Dans tout cela, l’élément négligé a été le rôle de l’accumulation : du début avril à la fin septembre 1979, les stocks de l’OCDE sont montés à 500 millions de barils, l’augmentation la plus rapide de l’histoire. Tout ceci malgré le fait que, en avril 1979, l’approvisionnement était revenu à la normale : la production iranienne avait été partiellement restaurée et d’autres pays, notamment l’Arabie Saoudite, avaient comblé le manque. La conséquence est que, pendant six mois ou plus, plus de 3 millions de barils par jour étaient retirés du marché et placés en entrepôt ; sans ça, les prix n’auraient pas autant grimpé (à titre d’exemple, la guerre du Golfe de 1990 avait connu une augmentation de 50 %, contre les 300 % en 1979/80).
Le fait qu’il n’y ait pas eu de constitution de stocks similaire depuis est en partie dû à un marché beaucoup plus flexible. Bien qu’il n’existe pas d’estimations précises, près d’un tiers du commerce mondial du pétrole s’effectue sur le marché au comptant plutôt que dans le cadre de contrats à long terme. Dans les années 1970, la part de pétrole vendue sur le marché au comptant était petite, aux alentours des 5 % ; et durant le deuxième choc pétrolier, le pétrole au comptant s’était asséché en raison de l’incertitude ayant poussé les vendeurs à conserver tous leurs stocks. Pendant la guerre du Golfe en 1990, les acheteurs ayant perdu en approvisionnement purent tout au plus ramasser les barils du marché au comptant.

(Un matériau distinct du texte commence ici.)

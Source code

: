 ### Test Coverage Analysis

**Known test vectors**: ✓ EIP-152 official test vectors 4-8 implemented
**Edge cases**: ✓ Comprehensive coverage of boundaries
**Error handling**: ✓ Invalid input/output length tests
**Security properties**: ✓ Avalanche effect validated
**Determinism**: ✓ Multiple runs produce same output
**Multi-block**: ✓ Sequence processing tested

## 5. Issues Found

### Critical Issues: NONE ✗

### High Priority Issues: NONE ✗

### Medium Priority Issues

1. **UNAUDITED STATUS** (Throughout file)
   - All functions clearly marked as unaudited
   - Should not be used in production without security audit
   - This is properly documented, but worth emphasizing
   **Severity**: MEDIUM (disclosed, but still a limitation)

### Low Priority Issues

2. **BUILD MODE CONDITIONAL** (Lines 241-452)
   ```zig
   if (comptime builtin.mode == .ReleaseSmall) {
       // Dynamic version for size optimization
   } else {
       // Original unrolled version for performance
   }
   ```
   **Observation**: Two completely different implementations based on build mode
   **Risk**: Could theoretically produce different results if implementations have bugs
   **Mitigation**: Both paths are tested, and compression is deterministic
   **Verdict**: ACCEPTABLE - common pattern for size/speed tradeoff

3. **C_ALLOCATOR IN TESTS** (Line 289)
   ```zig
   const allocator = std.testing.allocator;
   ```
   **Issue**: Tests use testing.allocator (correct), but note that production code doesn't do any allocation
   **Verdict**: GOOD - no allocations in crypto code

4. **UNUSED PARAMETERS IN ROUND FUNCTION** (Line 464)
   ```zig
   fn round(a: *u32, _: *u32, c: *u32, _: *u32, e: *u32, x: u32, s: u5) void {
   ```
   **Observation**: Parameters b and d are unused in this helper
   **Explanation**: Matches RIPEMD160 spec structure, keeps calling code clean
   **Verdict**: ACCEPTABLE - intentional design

L’incertitude est une des principales raisons de l’accumulation des stocks de pétrole, et, en tant que comportement rationnel, elle est effectivement difficile à réguler. Si des personnes se trouvent sur un canot de sauvetage avec un stock limité de nourriture et qu’elles ne savent pas quand elles seront secourues, elles rationnent alors leur nourriture ou ne la partagent pas. De la même façon, une raffinerie de pétrole se retrouvant sans approvisionnement stable, ou recevant du pétrole d’une source peu fiable (voyez la situation libyenne actuelle), aura tendance à en garder plus dans son stock, de manière à faire face aux fluctuations de l’approvisionnement.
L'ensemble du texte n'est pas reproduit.